> How to complete this task:
Which lines in the records below contain the word "very"? Return each of them.

Collected data
-.-.-
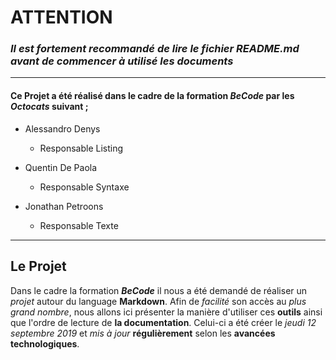 # ATTENTION
### *Il est fortement recommandé de lire le fichier README.md avant de commencer à utilisé les documents*

********************************

#### Ce **Projet** a été réalisé dans le cadre de la formation __*BeCode*__ par les *Octocats* suivant ;
* Alessandro Denys 
    * Responsable Listing
        

* Quentin De Paola
    * Responsable Syntaxe

* Jonathan Petroons
    * Responsable Texte

********************************

## **Le Projet**

Dans le cadre la formation __*BeCode*__ il nous a été demandé de réaliser un *projet* autour du language **Markdown**. Afin de *facilité* son accès au *plus grand nombre*, nous allons ici présenter la manière d'utiliser ces **outils** ainsi que l'ordre de lecture de **la documentation**. Celui-ci a été créer le *jeudi 12 septembre 2019* et *mis à jour* **régulièrement** selon les **avancées technologiques**.



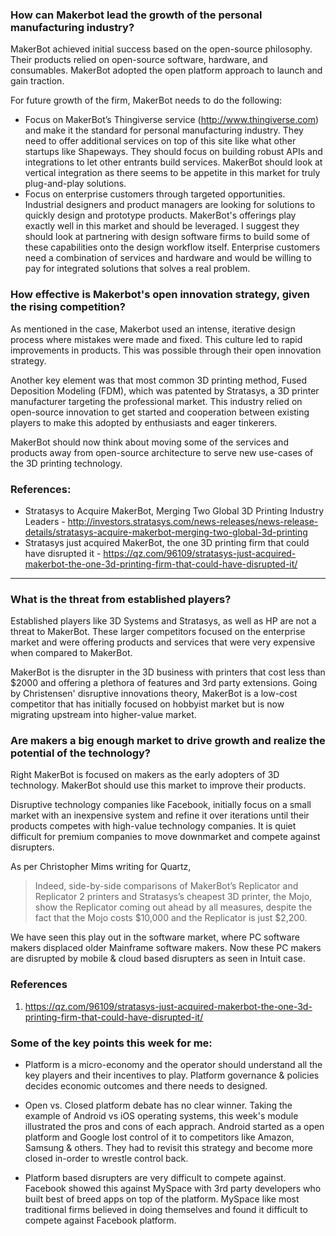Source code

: ### How can Makerbot lead the growth of the personal manufacturing industry?

MakerBot achieved initial success based on the open-source philosophy. Their products relied on open-source software, hardware, and consumables. MakerBot adopted the open platform approach to launch and gain traction. 

For future growth of the firm, MakerBot needs to do the following:
* Focus on MakerBot’s Thingiverse service (http://www.thingiverse.com) and make it the standard for personal manufacturing industry. They need to offer additional services on top of this site like what other startups like Shapeways. They should focus on building robust APIs and integrations to let other entrants build services. MakerBot should look at vertical integration as there seems to be appetite in this market for truly plug-and-play solutions.
* Focus on enterprise customers through targeted opportunities. Industrial designers and product managers are looking for solutions to quickly design and prototype products. MakerBot's offerings play exactly well in this market and should be leveraged. I suggest they should look at partnering with design software firms to build some of these capabilities onto the design workflow itself. Enterprise customers need a combination of services and hardware and would be willing to pay for integrated solutions that solves a real problem. 

### How effective is Makerbot's open innovation strategy, given the rising competition?

As mentioned in the case, Makerbot used an intense, iterative design process where mistakes were made and fixed. This culture led to rapid improvements in products. This was possible through their open innovation strategy.

Another key element was that most common 3D printing method, Fused Deposition Modeling (FDM), which was patented by Stratasys, a 3D printer manufacturer targeting the professional market. This industry relied on open-source innovation to get started and cooperation between existing players to make this adopted by enthusiasts and eager tinkerers. 

MakerBot should now think about moving some of the services and products away from open-source architecture to serve new use-cases of the 3D printing technology.

### References:

* Stratasys to Acquire MakerBot, Merging Two Global 3D Printing Industry Leaders - http://investors.stratasys.com/news-releases/news-release-details/stratasys-acquire-makerbot-merging-two-global-3d-printing
* Stratasys just acquired MakerBot, the one 3D printing firm that could have disrupted it - https://qz.com/96109/stratasys-just-acquired-makerbot-the-one-3d-printing-firm-that-could-have-disrupted-it/

________________________________________________________________________________________________________________________________________

### What is the threat from established players?

Established players like 3D Systems and Stratasys, as well as HP are not a threat to MakerBot. These larger competitors focused on the enterprise market and were offering products and services that were very expensive when compared to MakerBot.

MakerBot is the disrupter in the 3D business with printers that cost less than $2000 and offering a plethora of features and 3rd party extensions. Going by Christensen' disruptive innovations theory, MakerBot is a low-cost competitor that has initially focused on hobbyist market but is now migrating upstream into higher-value market.


### Are makers a big enough market to drive growth and realize the potential of the technology?

Right MakerBot is focused on makers as the early adopters of 3D technology. MakerBot should use this market to improve their products. 

Disruptive technology companies like Facebook, initially focus on a small market with an inexpensive system and refine it over iterations until their products competes with high-value technology companies. It is quiet difficult for premium companies to move downmarket and compete against disrupters.

As per Christopher Mims writing for Quartz, 
> Indeed, side-by-side comparisons of MakerBot’s Replicator and Replicator 2 printers and Stratasys’s cheapest 3D printer, the Mojo, show the Replicator coming out ahead by all measures, despite the fact that the Mojo costs $10,000 and the Replicator is just $2,200.

We have seen this play out in the software market, where PC software makers displaced older Mainframe software makers. Now these PC makers are disrupted by mobile & cloud based disrupters as seen in Intuit case. 


### References
1. https://qz.com/96109/stratasys-just-acquired-makerbot-the-one-3d-printing-firm-that-could-have-disrupted-it/

### Some of the key points this week for me:

* Platform is a micro-economy and the operator should understand all the key players and their incentives to play. Platform governance & policies decides economic outcomes and there needs to designed.

* Open vs. Closed platform debate has no clear winner. Taking the example of Android vs iOS operating systems, this week's module illustrated the pros and cons of each apprach. Android started as a open platform and Google lost control of it to competitors like Amazon, Samsung & others. They had to revisit this strategy and become more closed in-order to wrestle control back.

* Platform based disrupters are very difficult to compete against. Facebook showed this against MySpace with 3rd party developers who built best of breed apps on top of the platform. MySpace like most traditional firms believed in doing themselves and found it  difficult to compete against Facebook platform.  
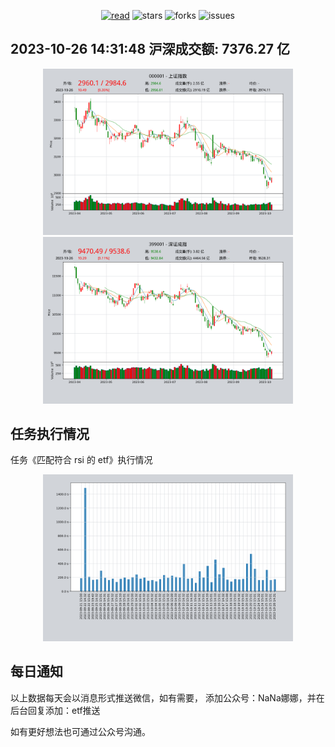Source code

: <div align="center">  
    <p>
        <a href="https://tf2jaguar.github.io"><img src="https://badgen.net/badge/tf2jaguar/read?icon=sourcegraph&color=4ab8a1" alt="read" /></a>
        <img src="https://badgen.net/github/stars/tf2jaguar/script_tools?icon=github&color=4ab8a1" alt="stars" />
        <img src="https://badgen.net/github/forks/tf2jaguar/script_tools?icon=github&color=4ab8a1" alt="forks" />
        <img src="https://badgen.net/github/open-issues/tf2jaguar/script_tools?icon=github" alt="issues" />
    </p>
</div>

<!-- github_hs_turnover starts -->
## 2023-10-26 14:31:48 沪深成交额: 7376.27 亿
<!-- github_hs_turnover ends -->

<div align="center">  
    <p>
        <img src="https://raw.githubusercontent.com/tf2jaguar/script_tools/main/static/000001.png" width="400" alt="上证指数" />
        <img src="https://raw.githubusercontent.com/tf2jaguar/script_tools/main/static/399001.png" width="400" alt="深证成指" />
    </p>
</div>

## 任务执行情况

任务《匹配符合 rsi 的 etf》执行情况

<div align="center">  
    <p>
        <img src="https://raw.githubusercontent.com/tf2jaguar/script_tools/main/static/etf_rsi_cost_time.png" width="400" alt="匹配etf执行耗时" />
    </p>
</div>


## 每日通知

以上数据每天会以消息形式推送微信，如有需要，
添加公众号：NaNa娜娜，并在后台回复添加：etf推送

如有更好想法也可通过公众号沟通。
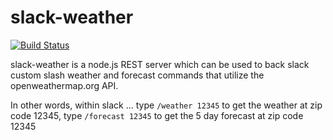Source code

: # slack-weather

[![Build Status](https://travis-ci.org/tschaible/slack-weather.svg?branch=master)](http://travis-ci.org/tschaible/slack-weather?branch=master)

slack-weather is a node.js REST server which can be used to back slack custom slash weather and forecast commands that utilize the openweathermap.org API.

In other words, within slack ... type `/weather 12345` to get the weather at zip code 12345, type `/forecast 12345` to get the 5 day forecast at zip code 12345 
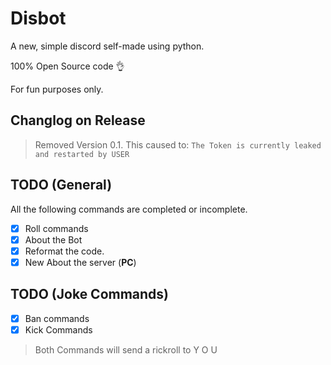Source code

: # Disbot

A new, simple discord self-made using python.

100% Open Source code 👌

For fun purposes only.

## Changlog on Release
> Removed Version 0.1. This caused to: `The Token is currently leaked and restarted by USER`


## TODO (General)

All the following commands are completed or incomplete.

- [X] Roll commands
- [X] About the Bot
- [X] Reformat the code.
- [X] New About the server (**PC**)

## TODO (Joke Commands)

- [X] Ban commands
- [X] Kick Commands
> Both Commands will send a rickroll to Y O U
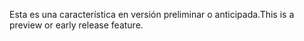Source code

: <span data-ttu-id="6a889-101">Esta es una característica en versión preliminar o anticipada.</span><span class="sxs-lookup"><span data-stu-id="6a889-101">This is a preview or early release feature.</span></span>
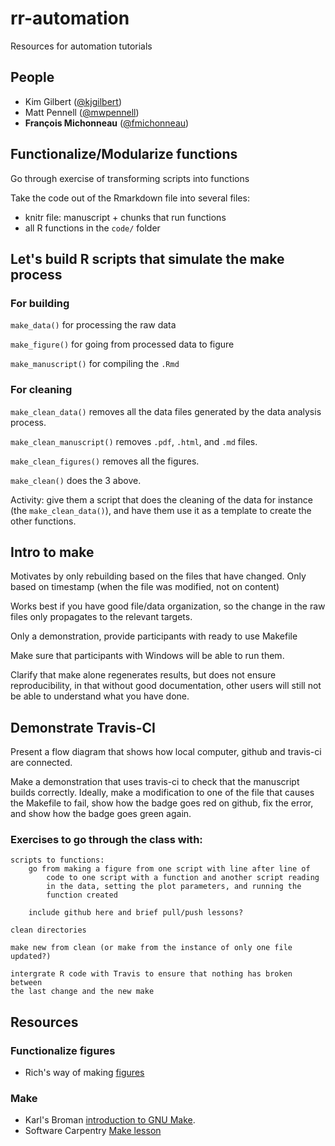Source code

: rr-automation
=============

Resources for automation tutorials

## People

* Kim Gilbert ([@kjgilbert](https://github.com/kjgilbert))
* Matt Pennell ([@mwpennell](https://github.com/mwpennell))
* **François Michonneau** ([@fmichonneau](https://github.com/fmichonneau))


## Functionalize/Modularize functions

Go through exercise of transforming scripts into functions

Take the code out of the Rmarkdown file into several files:
- knitr file: manuscript + chunks that run functions
- all R functions in the `code/` folder



## Let's build R scripts that simulate the make process

### For building

`make_data()` for processing the raw data

`make_figure()` for going from processed data to figure

`make_manuscript()` for compiling the `.Rmd`

### For cleaning

`make_clean_data()` removes all the data files generated by the data analysis
process.

`make_clean_manuscript()` removes `.pdf`, `.html`,  and `.md` files.

`make_clean_figures()` removes all the figures.

`make_clean()` does the 3 above.

Activity: give them a script that does the cleaning of the data for instance
(the `make_clean_data()`), and have them use it as a template to create the
other functions.

## Intro to make

Motivates by only rebuilding based on the files that have changed. Only based on
timestamp (when the file was modified, not on content)

Works best if you have good file/data organization, so the change in the raw
files only propagates to the relevant targets.

Only a demonstration, provide participants with ready to use Makefile

Make sure that participants with Windows will be able to run them.

Clarify that make alone regenerates results, but does not ensure reproducibility, in that without good 
documentation, other users will still not be able to understand what you have done.

## Demonstrate Travis-CI

Present a flow diagram that shows how local computer, github and travis-ci are
connected.

Make a demonstration that uses travis-ci to check that the manuscript builds
correctly. Ideally, make a modification to one of the file that causes the
Makefile to fail, show how the badge goes red on github, fix the error, and show
how the badge goes green again.




### Exercises to go through the class with:

	scripts to functions:
		go from making a figure from one script with line after line of 
			code to one script with a function and another script reading
			in the data, setting the plot parameters, and running the 
			function created
			
		include github here and brief pull/push lessons?
	
	clean directories
	
	make new from clean (or make from the instance of only one file updated?)
	
	intergrate R code with Travis to ensure that nothing has broken between 
	the last change and the new make



## Resources

### Functionalize figures

- Rich's way of making [figures](http://nicercode.github.io/blog/2013-07-09-figure-functions/)

### Make
- Karl's Broman [introduction to GNU Make](http://kbroman.org/minimal_make/).
- Software Carpentry [Make lesson](http://software-carpentry.org/v4/make/index.html)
-.-.-
> Completed exercise:
Established players like 3D Systems and Stratasys, as well as HP are not a threat to MakerBot. These larger competitors focused on the enterprise market and were offering products and services that were very expensive when compared to MakerBot.
* Platform based disrupters are very difficult to compete against. Facebook showed this against MySpace with 3rd party developers who built best of breed apps on top of the platform. MySpace like most traditional firms believed in doing themselves and found it  difficult to compete against Facebook platform.  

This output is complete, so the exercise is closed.